Good morning healthies
So good to see Medusa back, and Cara in here...and welcome TexasCowboi.
Isn't it amazing how, when we are real and open and working to improve ourselves, that there always seems to be some negative someone who wants to try to criticize or tear us down? Bravo to you Medusa for saying screw it, and doing what you need and want to do for yourself.
And Cara....high five to the diabetics who are working on eating healthier. I am right there with you my friend. It always seems fundamentally unfair to me that the "rest of the world" (as I like to put it when I'm cranky and wallowing) gets to eat candy and drink soda, and I can't without seriously endangering my health....but there it is.
I actually did well yesterday and did not indulge in any cake or ice cream or anything like that. I did allow myself a Diet Coke. Instead, my birthday splurge was dinner from Outback....filet mignon, baked potato (and yes, I had the butter and sour cream cuz it was my birthday dammit!), and steamed mixed veggies. It was delicious, and still felt like a birthday treat.

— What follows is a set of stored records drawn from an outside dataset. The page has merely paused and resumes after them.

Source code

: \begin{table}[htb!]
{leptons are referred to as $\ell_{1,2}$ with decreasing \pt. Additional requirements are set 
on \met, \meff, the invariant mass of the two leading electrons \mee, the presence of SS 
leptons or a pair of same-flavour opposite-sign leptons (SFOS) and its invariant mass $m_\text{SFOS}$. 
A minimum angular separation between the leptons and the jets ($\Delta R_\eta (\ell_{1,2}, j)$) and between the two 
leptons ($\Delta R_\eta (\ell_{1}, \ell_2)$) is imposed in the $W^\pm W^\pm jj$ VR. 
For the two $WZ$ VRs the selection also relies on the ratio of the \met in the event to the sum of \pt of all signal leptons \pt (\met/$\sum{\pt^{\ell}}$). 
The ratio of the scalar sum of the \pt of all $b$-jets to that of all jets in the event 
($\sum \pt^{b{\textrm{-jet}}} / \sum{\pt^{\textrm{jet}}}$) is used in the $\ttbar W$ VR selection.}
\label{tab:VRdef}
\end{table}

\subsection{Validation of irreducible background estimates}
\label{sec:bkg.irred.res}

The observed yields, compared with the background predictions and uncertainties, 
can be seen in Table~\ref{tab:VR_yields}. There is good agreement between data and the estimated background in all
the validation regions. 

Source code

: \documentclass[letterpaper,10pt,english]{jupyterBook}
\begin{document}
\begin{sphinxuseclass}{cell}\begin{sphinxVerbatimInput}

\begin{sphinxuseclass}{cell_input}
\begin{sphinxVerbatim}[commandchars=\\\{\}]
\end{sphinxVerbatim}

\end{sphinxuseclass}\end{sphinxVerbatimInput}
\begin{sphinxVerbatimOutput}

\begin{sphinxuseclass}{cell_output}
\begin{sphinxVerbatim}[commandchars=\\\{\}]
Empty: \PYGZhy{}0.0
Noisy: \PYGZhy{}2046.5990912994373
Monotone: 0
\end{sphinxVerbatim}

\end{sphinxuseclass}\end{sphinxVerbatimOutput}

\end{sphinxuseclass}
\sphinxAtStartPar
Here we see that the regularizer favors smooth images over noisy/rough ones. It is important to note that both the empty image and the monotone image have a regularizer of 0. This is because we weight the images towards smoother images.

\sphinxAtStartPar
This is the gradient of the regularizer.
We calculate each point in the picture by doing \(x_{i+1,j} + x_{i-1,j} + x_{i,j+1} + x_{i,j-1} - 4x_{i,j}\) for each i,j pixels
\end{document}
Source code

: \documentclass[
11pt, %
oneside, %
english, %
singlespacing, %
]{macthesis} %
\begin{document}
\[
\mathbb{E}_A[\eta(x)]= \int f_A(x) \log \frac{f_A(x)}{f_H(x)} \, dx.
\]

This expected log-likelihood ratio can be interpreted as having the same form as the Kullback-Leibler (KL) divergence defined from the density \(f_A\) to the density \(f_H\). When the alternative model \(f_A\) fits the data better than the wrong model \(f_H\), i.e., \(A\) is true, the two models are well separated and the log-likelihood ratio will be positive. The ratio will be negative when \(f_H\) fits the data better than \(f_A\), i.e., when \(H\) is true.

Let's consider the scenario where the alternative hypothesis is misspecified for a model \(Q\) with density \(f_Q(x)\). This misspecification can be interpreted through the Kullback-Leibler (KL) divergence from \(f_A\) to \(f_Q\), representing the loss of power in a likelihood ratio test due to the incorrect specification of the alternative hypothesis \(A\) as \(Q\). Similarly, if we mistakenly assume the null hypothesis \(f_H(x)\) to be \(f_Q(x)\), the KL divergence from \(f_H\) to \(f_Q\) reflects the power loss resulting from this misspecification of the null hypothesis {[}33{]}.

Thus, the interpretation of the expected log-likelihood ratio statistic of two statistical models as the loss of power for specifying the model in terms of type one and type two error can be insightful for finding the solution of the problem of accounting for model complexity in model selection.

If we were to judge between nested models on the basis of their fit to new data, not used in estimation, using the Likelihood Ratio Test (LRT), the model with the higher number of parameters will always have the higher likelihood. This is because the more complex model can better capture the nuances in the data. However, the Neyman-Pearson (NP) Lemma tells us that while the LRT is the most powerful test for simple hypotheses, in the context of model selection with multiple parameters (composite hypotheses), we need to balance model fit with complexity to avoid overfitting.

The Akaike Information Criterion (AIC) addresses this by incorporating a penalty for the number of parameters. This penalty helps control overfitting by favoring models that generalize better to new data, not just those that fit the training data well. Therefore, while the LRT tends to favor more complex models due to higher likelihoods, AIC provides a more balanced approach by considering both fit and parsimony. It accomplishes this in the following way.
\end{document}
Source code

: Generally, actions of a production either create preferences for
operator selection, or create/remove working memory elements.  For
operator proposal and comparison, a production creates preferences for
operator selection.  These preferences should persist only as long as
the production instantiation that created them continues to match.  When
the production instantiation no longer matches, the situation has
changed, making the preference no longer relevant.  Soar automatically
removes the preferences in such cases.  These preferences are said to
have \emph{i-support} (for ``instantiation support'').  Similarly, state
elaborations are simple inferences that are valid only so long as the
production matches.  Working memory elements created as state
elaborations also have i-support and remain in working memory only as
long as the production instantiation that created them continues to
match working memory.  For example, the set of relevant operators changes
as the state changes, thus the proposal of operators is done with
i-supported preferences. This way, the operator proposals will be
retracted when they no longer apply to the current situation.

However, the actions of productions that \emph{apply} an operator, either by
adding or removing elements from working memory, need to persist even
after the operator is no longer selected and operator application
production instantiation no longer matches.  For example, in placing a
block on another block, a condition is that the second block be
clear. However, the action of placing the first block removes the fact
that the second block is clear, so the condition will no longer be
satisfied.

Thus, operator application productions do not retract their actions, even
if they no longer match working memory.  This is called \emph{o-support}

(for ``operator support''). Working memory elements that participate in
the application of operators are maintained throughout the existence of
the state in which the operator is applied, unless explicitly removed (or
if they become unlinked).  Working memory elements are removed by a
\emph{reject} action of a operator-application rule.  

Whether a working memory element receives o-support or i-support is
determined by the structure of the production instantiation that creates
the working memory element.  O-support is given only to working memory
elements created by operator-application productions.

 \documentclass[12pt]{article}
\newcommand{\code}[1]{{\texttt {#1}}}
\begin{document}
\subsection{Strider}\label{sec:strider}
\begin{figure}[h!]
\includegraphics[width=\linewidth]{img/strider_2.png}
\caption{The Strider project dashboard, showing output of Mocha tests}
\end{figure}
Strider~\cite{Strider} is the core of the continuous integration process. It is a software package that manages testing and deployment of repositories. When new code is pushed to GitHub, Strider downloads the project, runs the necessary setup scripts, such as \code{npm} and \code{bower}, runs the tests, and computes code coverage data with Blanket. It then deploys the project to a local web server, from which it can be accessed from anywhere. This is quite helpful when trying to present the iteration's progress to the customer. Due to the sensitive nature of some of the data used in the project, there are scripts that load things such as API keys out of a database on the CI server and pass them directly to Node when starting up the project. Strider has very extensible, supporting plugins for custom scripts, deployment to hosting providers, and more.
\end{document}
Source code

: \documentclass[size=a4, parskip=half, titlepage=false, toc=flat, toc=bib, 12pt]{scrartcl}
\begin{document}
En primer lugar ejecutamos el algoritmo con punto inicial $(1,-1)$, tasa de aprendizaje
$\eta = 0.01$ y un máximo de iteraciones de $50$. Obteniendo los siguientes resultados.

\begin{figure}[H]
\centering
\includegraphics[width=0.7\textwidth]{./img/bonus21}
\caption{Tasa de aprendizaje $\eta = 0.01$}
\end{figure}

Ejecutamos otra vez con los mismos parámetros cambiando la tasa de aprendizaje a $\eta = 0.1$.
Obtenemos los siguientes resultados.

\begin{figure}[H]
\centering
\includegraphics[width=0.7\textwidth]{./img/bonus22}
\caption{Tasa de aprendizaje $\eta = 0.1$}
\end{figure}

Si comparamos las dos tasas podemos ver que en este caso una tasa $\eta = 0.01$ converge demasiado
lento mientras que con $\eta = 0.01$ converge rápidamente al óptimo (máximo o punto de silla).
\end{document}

My biggest challenge is when I'm stressed. My evening yesterday was rough...a long conversation with mom who was melting down, crying, angry, and basically having one of those days when she simply couldn't cope with a terminal illness. All I can do is be there for her, but it makes me want to reach for all the crap I generally used to use to soothe this stuff. Instead, I hugged my son, talked to my sweetheart, and petted the cat. It's all progress my friends....even if it doesn't look like it to others.
Hugs to you all.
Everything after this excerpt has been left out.